One particular stone thingy – the Intihuatana stone

The Intihuatana stone in the urban sector, to the rear of the Main Temple, shows the date of both equinoxes and other major celestial events. On the equinoxes, the sun stands close to directly above the pillar, so there is no shadow. The Incas would hold ceremonies at these moments. According to legend, when a sensitive person touches their head to the stone, they are granted a vision of the spirit world. This sculpted rock stands six feet tall.

The Inca Drawbridge

From Machu Picchu, it takes 20 minutes to negotiate a narrow path that reaches the famous Inca Drawbridge. Starting at “the Building with 10 Windows” in the south of the Citadel, this is a most pleasant hike with virtually no steep inclines. You could glimpse the Andes or the nearby hydroelectric power plant. Once the bridge was raised, the 983-foot drop was unsurpassable and attackers would be in an exposed position. The bridge itself is made from wooden planks and guarded by a barrier ever since one tourist fell to their death from it. You will have a stunning view of the Urubamba Valley.

Huayna Picchu

The 8,923-foot-tall mountain of Huayna Picchu – “Young Peak,” is the prominent peak you see in so many photos of Machu Picchu. This hour-long hike is known in certain circles as the “Hike of Death.” Trails are sometimes no more than a foot wide, with a sheer drop to either side and no handrails. Steps are dangerous after bad weather – the path is closed in the rainy season. There comes a point where you must descend a sheer rock face without steps or ropes. A small cave must be passed which would not accommodate a person of generous girth. There are also some interesting stone ruins on this mountain.
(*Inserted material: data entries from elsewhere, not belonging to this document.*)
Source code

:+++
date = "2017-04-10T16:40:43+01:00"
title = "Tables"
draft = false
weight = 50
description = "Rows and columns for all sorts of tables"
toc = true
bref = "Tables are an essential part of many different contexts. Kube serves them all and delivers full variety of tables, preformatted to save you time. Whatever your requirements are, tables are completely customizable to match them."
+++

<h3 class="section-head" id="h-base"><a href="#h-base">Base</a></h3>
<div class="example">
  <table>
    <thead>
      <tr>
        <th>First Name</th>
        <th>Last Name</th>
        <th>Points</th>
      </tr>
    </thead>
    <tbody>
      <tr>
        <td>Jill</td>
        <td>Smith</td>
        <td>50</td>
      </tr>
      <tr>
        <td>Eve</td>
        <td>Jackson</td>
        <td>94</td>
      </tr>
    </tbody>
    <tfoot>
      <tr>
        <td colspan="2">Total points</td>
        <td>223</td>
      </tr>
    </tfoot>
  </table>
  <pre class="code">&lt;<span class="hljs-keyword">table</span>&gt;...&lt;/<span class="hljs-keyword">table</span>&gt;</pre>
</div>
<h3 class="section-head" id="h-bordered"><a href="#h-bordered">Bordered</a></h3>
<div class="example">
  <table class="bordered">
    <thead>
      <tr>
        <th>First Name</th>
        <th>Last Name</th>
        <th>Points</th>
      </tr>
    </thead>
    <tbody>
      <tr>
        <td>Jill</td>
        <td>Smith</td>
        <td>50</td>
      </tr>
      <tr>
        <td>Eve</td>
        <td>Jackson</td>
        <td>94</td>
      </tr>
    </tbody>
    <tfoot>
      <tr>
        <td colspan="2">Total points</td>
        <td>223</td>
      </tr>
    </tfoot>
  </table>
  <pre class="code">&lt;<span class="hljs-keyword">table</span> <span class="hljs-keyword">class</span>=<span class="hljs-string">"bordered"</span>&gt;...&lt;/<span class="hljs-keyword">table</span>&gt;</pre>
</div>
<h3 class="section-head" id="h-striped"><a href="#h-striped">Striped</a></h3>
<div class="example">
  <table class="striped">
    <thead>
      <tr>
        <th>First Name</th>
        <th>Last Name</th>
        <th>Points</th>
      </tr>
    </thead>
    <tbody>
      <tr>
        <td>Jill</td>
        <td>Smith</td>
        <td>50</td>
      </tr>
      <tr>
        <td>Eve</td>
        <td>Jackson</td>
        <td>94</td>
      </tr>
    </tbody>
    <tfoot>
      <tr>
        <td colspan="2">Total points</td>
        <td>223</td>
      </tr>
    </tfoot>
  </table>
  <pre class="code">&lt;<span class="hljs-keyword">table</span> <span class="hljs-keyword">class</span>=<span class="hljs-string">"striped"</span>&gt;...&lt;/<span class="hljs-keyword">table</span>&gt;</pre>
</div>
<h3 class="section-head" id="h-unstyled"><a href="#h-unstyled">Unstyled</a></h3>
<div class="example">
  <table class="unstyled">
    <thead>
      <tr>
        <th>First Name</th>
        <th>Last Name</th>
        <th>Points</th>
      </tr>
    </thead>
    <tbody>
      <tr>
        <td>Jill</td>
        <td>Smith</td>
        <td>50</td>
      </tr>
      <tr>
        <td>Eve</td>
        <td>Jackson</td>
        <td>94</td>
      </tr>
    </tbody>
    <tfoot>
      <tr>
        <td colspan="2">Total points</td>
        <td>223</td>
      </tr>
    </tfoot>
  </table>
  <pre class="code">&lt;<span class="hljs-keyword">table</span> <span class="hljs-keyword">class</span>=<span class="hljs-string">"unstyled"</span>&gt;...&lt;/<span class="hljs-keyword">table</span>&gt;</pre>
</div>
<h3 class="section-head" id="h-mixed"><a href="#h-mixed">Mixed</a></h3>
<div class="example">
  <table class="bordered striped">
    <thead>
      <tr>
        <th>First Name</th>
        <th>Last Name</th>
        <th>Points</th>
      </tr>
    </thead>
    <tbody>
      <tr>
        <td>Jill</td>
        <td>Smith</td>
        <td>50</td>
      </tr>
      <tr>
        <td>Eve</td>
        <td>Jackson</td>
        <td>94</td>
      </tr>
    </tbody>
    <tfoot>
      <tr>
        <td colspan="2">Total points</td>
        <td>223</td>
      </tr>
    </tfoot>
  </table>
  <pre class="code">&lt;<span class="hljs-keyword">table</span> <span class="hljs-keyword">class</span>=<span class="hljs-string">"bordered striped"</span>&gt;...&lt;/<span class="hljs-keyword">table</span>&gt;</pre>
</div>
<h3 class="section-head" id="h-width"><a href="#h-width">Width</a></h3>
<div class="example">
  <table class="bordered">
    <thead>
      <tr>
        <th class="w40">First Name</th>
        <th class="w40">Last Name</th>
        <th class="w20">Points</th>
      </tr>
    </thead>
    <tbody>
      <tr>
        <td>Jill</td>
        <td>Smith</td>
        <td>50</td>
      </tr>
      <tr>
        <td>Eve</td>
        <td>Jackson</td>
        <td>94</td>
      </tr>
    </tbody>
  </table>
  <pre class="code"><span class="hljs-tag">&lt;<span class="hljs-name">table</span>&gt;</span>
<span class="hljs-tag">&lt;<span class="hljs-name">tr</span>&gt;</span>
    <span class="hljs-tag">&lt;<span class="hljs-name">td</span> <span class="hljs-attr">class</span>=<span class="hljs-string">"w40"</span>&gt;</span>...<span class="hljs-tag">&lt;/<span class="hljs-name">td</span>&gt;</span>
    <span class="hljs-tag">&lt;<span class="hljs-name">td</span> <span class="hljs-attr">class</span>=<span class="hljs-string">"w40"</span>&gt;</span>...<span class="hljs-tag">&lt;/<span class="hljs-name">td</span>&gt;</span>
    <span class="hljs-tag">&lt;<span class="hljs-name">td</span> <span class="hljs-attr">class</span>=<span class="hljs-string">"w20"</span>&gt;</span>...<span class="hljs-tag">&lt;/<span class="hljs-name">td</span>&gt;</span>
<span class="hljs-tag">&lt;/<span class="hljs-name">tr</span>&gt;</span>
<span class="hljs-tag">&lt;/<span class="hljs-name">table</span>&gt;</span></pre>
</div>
People undertake this climb to be rewarded with a 360-degree view. The sight of Machu Picchu is breath-taking. During peak season, you should book at least a month in advance. Only 400 people are allowed each day, from 7 to 8AM and 10 to 11AM, and you will have to plan accordingly.

The spectacled bear

Machu Picchu is not only a phenomenal archaeological site, but also a spectacular reserve. You could see any of 420 kinds of bird and 53 kinds of mammal. One mammal is the ukuku, the Andean bear, known to science as Tremarctos ornatus. The black and white patches on the face of this bear – mostly black – make it appear to be wearing spectacles, so it is also known as the spectacled bear. Less than six feet tall and weighing under 310 pounds, it is regarded by many as the panda of South America. In the United Kingdom, Paddington Bear was a famous example of this breed. Yes, Machu Picchu is “deepest, darkest Peru.”

This is the continent’s only bear. Feeding it is discouraged and what food you have should be packed securely. 40 spectacled bears have been reported in the forests surrounding Machu Picchu. Your knowledge of this bear can be maximised by visiting the Inkaterra Machu Picchu Spectacled Bear Project. These creatures are shy, and if you wish to see one, you should come early. The greatest prospects of seeing one are at Chaparri Nature Reserve, the Sanctuary near the Machu Picchu Pueblo Hotel and the Inca Trail. Sightings are rare, with quite a few full-time local guides never having done so.